Compute how many lines in the records below contain the string "dass" and give that number without other output.
=== Section Start ===
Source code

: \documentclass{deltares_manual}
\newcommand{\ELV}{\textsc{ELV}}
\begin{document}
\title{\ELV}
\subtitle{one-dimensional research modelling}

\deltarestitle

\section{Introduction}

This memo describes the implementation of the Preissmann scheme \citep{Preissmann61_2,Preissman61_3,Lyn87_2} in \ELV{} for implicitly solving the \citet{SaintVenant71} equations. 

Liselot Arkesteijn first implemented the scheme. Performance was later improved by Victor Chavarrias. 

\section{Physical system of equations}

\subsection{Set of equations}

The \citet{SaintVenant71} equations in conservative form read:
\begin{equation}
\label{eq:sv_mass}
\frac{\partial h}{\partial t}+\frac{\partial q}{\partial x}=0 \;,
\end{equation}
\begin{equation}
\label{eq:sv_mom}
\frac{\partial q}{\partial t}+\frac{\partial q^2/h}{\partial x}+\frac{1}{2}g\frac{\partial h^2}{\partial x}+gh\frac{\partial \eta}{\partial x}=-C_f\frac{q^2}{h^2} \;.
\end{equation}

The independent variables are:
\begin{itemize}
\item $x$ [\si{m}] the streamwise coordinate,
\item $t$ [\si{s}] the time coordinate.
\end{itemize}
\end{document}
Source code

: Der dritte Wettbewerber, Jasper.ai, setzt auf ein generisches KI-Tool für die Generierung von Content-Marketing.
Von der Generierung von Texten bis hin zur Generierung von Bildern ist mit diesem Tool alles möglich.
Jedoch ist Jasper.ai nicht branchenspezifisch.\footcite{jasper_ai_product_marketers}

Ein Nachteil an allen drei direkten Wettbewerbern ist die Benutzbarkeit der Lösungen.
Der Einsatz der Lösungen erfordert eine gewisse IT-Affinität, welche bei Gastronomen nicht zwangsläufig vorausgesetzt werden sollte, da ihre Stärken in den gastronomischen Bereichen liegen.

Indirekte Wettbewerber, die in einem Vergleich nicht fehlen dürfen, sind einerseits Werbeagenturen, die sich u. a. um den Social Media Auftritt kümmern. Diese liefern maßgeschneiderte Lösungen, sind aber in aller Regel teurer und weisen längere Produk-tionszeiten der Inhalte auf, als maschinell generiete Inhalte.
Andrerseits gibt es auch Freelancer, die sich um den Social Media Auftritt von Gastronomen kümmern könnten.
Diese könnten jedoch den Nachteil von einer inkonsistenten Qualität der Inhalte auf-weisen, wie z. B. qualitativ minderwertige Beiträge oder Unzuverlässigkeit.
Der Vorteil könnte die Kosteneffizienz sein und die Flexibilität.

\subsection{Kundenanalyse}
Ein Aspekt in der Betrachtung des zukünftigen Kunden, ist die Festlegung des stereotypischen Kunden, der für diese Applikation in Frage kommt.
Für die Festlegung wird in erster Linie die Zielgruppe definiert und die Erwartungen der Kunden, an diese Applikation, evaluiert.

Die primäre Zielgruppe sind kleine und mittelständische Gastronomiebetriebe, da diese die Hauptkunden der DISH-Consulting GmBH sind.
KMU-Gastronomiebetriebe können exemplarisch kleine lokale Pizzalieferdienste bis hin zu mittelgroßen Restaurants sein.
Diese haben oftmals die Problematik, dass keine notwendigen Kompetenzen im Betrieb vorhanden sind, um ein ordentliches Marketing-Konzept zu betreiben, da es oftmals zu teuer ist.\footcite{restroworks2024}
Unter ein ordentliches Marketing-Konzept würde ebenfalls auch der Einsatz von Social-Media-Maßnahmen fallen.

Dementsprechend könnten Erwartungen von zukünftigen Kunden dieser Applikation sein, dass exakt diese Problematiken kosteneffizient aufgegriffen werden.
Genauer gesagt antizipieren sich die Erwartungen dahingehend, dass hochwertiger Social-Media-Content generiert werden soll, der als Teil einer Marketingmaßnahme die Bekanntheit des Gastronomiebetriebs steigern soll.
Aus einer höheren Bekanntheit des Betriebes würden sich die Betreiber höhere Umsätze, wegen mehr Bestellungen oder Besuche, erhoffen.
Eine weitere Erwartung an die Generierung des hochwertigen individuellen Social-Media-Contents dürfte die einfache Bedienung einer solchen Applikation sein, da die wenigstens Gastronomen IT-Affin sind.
=== Section End ===
■ EXPECTED OUTPUT ■
3